2.4. You agree not to engage in any activity that interferes with or disrupts the Service (or the servers and networks which are connected to the Service).

3. Service Policies and Privacy

The Service shall be subject to the privacy policy for the Service available at http://www.gridlastic.com/privacy.html . You agree to the use of your data in accordance with “Gridlastic” privacy policies.

4. Payment and Cancellation of service

4.1. The Service is billed in advance on a monthly basis and is non-refundable. There will be no refunds or credits for partial months of service, or refunds for months unused with an open account.

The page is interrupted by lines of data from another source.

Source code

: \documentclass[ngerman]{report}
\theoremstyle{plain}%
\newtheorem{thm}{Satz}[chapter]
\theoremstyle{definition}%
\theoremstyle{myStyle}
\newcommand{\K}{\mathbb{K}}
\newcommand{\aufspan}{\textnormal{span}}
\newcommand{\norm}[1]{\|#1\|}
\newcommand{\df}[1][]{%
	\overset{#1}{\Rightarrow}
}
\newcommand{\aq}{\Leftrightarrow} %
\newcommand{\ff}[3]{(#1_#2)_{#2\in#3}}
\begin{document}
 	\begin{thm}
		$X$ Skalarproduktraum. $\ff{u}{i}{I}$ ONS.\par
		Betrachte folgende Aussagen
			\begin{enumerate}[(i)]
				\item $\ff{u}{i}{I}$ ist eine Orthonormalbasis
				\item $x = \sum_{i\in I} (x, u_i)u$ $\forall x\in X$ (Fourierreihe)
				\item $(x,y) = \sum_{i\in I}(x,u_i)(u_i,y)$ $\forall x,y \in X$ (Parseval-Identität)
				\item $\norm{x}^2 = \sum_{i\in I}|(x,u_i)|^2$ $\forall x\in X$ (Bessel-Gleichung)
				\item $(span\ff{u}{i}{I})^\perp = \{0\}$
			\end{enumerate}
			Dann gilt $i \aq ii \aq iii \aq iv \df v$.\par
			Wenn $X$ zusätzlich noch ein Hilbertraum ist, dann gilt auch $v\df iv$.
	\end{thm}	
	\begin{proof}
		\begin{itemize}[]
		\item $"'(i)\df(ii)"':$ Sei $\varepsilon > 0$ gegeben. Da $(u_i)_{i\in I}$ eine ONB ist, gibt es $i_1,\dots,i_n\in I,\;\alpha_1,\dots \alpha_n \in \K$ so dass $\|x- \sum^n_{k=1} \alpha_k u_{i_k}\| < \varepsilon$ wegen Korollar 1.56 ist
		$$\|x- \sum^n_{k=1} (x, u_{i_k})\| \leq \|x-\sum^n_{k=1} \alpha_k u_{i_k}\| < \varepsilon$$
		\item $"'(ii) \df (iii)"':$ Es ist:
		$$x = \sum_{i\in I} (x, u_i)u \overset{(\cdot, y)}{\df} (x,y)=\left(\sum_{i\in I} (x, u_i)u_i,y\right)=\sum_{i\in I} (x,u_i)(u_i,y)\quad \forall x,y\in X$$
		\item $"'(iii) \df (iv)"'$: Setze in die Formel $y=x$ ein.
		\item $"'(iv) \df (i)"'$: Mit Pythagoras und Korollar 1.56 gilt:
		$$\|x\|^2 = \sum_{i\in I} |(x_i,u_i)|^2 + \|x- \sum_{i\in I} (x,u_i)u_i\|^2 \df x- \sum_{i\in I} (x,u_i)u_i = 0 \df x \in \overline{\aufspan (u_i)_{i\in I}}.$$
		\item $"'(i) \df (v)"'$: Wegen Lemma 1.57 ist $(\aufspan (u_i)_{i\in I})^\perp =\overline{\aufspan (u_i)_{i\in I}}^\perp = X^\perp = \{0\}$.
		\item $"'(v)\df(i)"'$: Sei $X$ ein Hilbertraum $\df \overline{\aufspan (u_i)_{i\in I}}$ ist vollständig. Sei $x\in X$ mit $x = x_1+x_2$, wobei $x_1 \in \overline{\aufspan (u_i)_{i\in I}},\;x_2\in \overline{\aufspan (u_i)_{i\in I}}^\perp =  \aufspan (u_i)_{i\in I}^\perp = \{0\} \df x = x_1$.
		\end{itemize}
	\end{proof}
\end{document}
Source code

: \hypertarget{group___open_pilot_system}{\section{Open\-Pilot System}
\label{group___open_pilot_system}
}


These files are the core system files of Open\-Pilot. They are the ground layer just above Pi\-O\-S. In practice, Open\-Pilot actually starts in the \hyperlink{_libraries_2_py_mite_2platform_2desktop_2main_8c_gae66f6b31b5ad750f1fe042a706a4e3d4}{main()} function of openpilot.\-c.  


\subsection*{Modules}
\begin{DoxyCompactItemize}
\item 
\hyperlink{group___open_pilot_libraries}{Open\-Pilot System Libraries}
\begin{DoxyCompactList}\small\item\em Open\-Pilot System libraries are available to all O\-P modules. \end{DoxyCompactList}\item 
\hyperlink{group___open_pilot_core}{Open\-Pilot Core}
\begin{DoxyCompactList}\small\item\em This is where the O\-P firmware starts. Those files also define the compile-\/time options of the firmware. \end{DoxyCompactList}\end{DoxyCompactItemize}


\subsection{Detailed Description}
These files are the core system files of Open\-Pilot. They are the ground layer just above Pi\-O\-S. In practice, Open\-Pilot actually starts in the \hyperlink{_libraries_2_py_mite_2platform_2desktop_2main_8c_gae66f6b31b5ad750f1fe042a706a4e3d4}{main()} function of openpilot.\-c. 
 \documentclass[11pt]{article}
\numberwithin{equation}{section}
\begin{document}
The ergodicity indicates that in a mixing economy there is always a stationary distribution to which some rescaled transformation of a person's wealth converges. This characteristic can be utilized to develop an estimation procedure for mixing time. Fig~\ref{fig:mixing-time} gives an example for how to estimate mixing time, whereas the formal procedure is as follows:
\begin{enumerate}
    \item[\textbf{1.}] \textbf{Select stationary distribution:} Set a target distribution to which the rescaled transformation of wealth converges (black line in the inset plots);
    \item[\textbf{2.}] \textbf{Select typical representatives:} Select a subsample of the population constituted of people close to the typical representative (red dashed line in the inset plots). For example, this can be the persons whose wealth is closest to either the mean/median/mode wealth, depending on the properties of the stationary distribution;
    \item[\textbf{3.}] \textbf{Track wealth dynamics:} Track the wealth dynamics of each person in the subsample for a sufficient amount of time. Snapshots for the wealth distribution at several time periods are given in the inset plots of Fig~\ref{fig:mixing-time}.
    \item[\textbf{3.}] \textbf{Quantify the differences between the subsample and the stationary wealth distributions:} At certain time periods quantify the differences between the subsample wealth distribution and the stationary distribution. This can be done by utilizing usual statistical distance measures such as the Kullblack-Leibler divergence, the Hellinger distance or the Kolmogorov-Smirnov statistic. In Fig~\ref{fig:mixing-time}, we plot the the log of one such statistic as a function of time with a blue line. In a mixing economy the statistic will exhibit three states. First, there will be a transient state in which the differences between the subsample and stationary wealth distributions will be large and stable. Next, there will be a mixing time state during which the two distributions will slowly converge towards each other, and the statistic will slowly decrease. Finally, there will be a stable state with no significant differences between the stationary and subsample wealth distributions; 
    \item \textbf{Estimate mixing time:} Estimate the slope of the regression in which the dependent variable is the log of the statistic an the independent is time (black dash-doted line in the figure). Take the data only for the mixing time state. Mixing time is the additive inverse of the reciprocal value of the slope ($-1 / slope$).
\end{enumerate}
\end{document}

4.2. Any overuse of monthly credits quota will be billed at the end of your billing period if the total overuse credits is less than 50% of your monthly quota, otherwise you will be billed for overuse credits on a daily basis.

4.3. You are solely responsible for properly canceling your Gridlastic subscription. An email request or support ticket asking for your subscription to be cancelled is not considered cancellation. You may cancel your subscription at any time by visiting the subscription section of your Gridlastic service.

4.4. If you cancel the Service before the end of your current paid up month, your account will remain active until the next due date. After the due date, if no payment received, your account will be disabled and any running grid instances will be terminated.

4.5. You are required to pay any sales, use GST, value-added withholding, or similar taxes or levies, whether domestic or foreign, other than taxes based on the income of Gridlastic.

5. Proprietary Rights

5.1. You acknowledge and agree that Gridlastic (or Gridlastic’s licensors) own all legal right, title and interest in and to the Service, including any intellectual property rights which subsist in the Service (whether those rights happen to be registered or not, and wherever in the world those rights may exist).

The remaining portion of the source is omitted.